Las gente puede entender mi riqueza y mis intereses comerciales como un blindaje contra la intimidación, o puede verlos como una red de intereses en pugna. Solo mis propios principios pueden inclinar la balanza de uno a otro lado. Les aseguro que mis opiniones aquí son, de hecho, basadas en principios, y creo que mi historial como propietario de The Post desde 2013 lo respalda. Por supuesto, cada cual es libre de tomar su propia decisión y creer lo que quiera, pero los desafío a encontrar un solo caso en estos 11 años donde me haya impuesto sobre alguien de The Post para favorecer mis propios intereses. Nunca ocurrió.
La falta de credibilidad no es exclusiva de The Post. Nuestros periódicos colegas enfrentan el mismo problema. Y es un problema no solo para los medios, sino también para el país. Mucha gente ahora recurre a podcasts improvisados, publicaciones inexactas en las redes sociales y otras fuentes de noticias no verificadas, que pueden difundir rápidamente la desinformación y profundizar las divisiones. The Washington Post y The New York Times ganan premios, pero cada vez más parece que le hablamos exclusivamente a cierta élite de lectores. Cada vez más, hablamos con nosotros mismos. Y no siempre fue así: en la década de 1990, alcanzamos el 80% de penetración en los hogares del área metropolitana de Washington.

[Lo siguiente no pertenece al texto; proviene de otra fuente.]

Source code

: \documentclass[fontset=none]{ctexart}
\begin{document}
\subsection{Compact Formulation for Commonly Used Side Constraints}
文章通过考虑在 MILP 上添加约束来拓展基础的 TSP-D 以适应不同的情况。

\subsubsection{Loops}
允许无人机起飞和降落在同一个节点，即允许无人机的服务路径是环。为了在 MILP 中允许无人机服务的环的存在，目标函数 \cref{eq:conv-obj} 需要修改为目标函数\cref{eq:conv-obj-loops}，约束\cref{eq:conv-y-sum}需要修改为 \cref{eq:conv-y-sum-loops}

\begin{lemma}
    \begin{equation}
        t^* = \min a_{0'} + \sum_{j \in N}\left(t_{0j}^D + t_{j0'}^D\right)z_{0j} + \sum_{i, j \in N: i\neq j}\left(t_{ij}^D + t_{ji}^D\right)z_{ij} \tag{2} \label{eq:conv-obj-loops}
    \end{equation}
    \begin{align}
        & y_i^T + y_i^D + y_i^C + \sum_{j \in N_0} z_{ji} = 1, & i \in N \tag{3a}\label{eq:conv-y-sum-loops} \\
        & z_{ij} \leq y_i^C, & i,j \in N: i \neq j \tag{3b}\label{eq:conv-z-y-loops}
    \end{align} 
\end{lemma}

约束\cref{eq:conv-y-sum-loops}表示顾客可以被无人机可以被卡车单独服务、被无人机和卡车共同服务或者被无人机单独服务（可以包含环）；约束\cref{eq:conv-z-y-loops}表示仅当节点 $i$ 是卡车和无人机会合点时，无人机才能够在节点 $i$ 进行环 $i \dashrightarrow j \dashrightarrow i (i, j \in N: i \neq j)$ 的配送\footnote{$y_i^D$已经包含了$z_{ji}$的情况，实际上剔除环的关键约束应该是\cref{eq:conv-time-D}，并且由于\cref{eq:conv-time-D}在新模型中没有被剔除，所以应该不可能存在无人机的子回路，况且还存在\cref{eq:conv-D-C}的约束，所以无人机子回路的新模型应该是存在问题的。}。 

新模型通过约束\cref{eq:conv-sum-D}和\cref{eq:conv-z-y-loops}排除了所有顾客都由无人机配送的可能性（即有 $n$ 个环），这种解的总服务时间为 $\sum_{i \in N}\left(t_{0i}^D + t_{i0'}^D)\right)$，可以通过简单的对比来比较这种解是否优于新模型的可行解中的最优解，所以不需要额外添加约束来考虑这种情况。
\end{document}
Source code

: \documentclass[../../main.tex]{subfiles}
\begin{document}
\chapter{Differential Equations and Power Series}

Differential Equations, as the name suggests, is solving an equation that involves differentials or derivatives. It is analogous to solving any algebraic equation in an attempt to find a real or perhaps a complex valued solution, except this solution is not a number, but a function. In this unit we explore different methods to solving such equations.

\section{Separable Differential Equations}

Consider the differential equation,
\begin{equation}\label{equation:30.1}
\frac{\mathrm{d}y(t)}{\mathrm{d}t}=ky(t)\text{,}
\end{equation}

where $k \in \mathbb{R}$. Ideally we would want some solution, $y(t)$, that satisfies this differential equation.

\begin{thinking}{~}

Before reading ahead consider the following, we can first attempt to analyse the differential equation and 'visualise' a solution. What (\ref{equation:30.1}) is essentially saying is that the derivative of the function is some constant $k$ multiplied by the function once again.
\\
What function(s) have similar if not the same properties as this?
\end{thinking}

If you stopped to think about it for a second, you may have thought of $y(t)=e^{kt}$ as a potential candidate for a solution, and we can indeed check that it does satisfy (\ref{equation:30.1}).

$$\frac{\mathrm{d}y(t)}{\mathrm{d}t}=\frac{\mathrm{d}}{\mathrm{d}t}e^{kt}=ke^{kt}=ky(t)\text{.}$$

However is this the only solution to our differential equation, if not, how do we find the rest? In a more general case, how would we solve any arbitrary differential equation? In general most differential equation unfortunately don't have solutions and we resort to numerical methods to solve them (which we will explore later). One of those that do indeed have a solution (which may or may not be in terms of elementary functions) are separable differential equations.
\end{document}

Si bien no impongo ni impulsaré mi interés personal, tampoco permitiré que este diario quede en piloto automático y se desvanezca en la irrelevancia, superado por podcasts no verificados y ataques en las redes sociales, no sin presentar batalla. Es demasiado importante. Es mucho lo que hay en juego. Ahora más que nunca, el mundo necesita una voz creíble, confiable e independiente, y ¿dónde mejor que la capital del país más importante del mundo para que surja esa voz? Para ganar esa lucha, tendremos que ejercitar otros músculos. Algunos cambios serán un regreso al pasado, y otros serán flamantes innovaciones. Y por supuesto que la crítica será parte integral de cualquier novedad. Así es el mundo. Nada de esto va a ser fácil, pero valdrá la pena. Estoy muy agradecido de ser parte de este esfuerzo. Muchos de los mejores periodistas que existen trabajan en The Washington Post y trabajan arduamente, todos los días, para llegar a la verdad. Ellos merecen que se les crea.